TMC Asser Institute and KABK team up for photo exhibition ‘The Daily Life of Human Rights’ at The Hague Humanity Hub

By Thomas Ansell

Human rights, universal human value, and equality before the law are all rooted in principles, which have been alternately developed, codified, debated, and held up as the peak of human intellectual achievement at various times. However, they also all pertain to real people: affecting their daily lives and severely limiting (or enabling) what we might call ‘normal’ human existence- living, working, playing, and developing relationships.

The daily and gritty realities of human rights are often divorced from their foundational principles, and one of the ways to motivate people to human rights challenges is through using imagery. It is this usage that inspired the Asser Institute and KABK to combine on an exhibition using the power of photography to spotlight human rights issues and challenges. As the organisations say, “photography and human rights share an aspiration to universality, a drive to communicate across difference.”

Throughout the exhibition, BA photography students from the KABK have been led by Sofia Stolk (Asser Institute) to find new ways to illustrate human rights themes; from arresting images of locks of hair to symbolise the protest actions of Iranian women (#AMINI by Jade Kievits) to images of soft domesticity intended to portray the guilt felt by diaspora members safely sitting in other countries whilst the countries of their birth or family origin are rocked by instability (Guilty Diaspora by Sima Alsaigh).
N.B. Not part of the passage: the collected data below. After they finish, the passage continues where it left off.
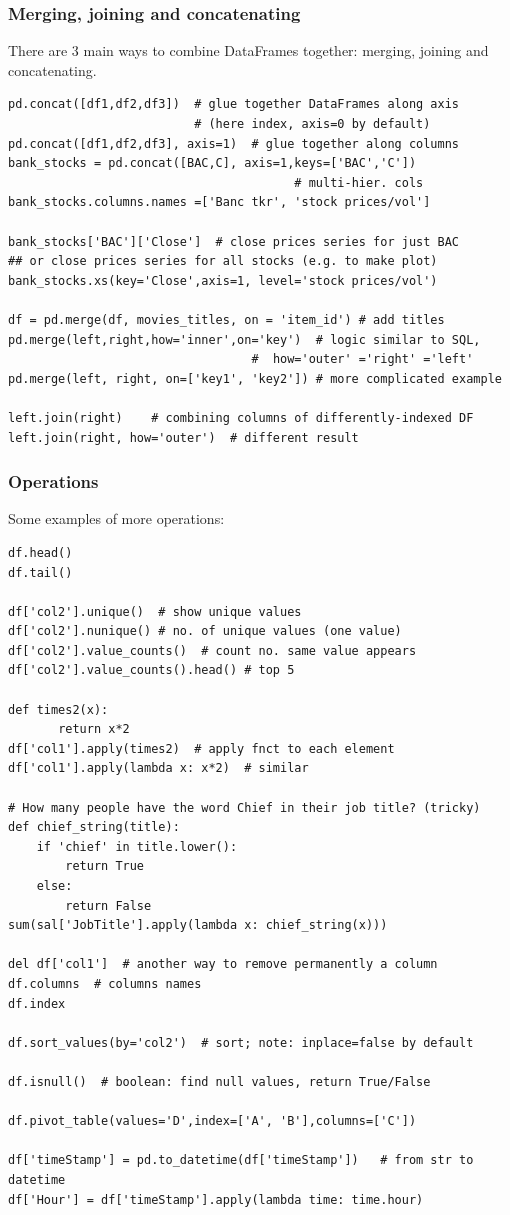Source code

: \documentclass[12pt]{article}
\begin{document}
\subsubsection{Merging, joining and concatenating}
There are 3 main ways to combine DataFrames together: merging, joining and concatenating.
\begin{lstlisting}
pd.concat([df1,df2,df3])  # glue together DataFrames along axis 
                          # (here index, axis=0 by default)
pd.concat([df1,df2,df3], axis=1)  # glue together along columns
bank_stocks = pd.concat([BAC,C], axis=1,keys=['BAC','C']) 
									    # multi-hier. cols
bank_stocks.columns.names =['Banc tkr', 'stock prices/vol']

bank_stocks['BAC']['Close']  # close prices series for just BAC
## or close prices series for all stocks (e.g. to make plot)
bank_stocks.xs(key='Close',axis=1, level='stock prices/vol') 

df = pd.merge(df, movies_titles, on = 'item_id') # add titles
pd.merge(left,right,how='inner',on='key')  # logic similar to SQL, 
                                  #  how='outer' ='right' ='left'
pd.merge(left, right, on=['key1', 'key2']) # more complicated example

left.join(right)    # combining columns of differently-indexed DF
left.join(right, how='outer')  # different result
\end{lstlisting}

\subsubsection{Operations}
Some examples of more operations:
\begin{lstlisting}
df.head()
df.tail()

df['col2'].unique()  # show unique values
df['col2'].nunique() # no. of unique values (one value)
df['col2'].value_counts()  # count no. same value appears
df['col2'].value_counts().head() # top 5

def times2(x): 
       return x*2
df['col1'].apply(times2)  # apply fnct to each element
df['col1'].apply(lambda x: x*2)  # similar

# How many people have the word Chief in their job title? (tricky)
def chief_string(title):
	if 'chief' in title.lower():
		return True
	else:
		return False
sum(sal['JobTitle'].apply(lambda x: chief_string(x)))

del df['col1']  # another way to remove permanently a column
df.columns  # columns names
df.index 

df.sort_values(by='col2')  # sort; note: inplace=false by default

df.isnull()  # boolean: find null values, return True/False

df.pivot_table(values='D',index=['A', 'B'],columns=['C'])

df['timeStamp'] = pd.to_datetime(df['timeStamp'])   # from str to datetime
df['Hour'] = df['timeStamp'].apply(lambda time: time.hour)
\end{lstlisting}
\end{document}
Some of the works serve to reinforce that daily life activities are tinged by human rights concerns. Densley Annastatia looks at the principle of equality within the context of Dutch student housing: demonstrating that two ostensibly similar-looking people can be discriminated against due to their nationality (“No Internationals” by Densley Annastasia).

Perhaps the most gripping works are by Jamie Smith, whose work looks into the current crisis in asylum-seeker accommodation in the Netherlands: with a lack of places seeing asylum seekers moved around the country and (temporarily) housed in places including cruise ships.

The exhibition is available to view online, on The Hague Humanity Hub and Just Peace The Hague websites.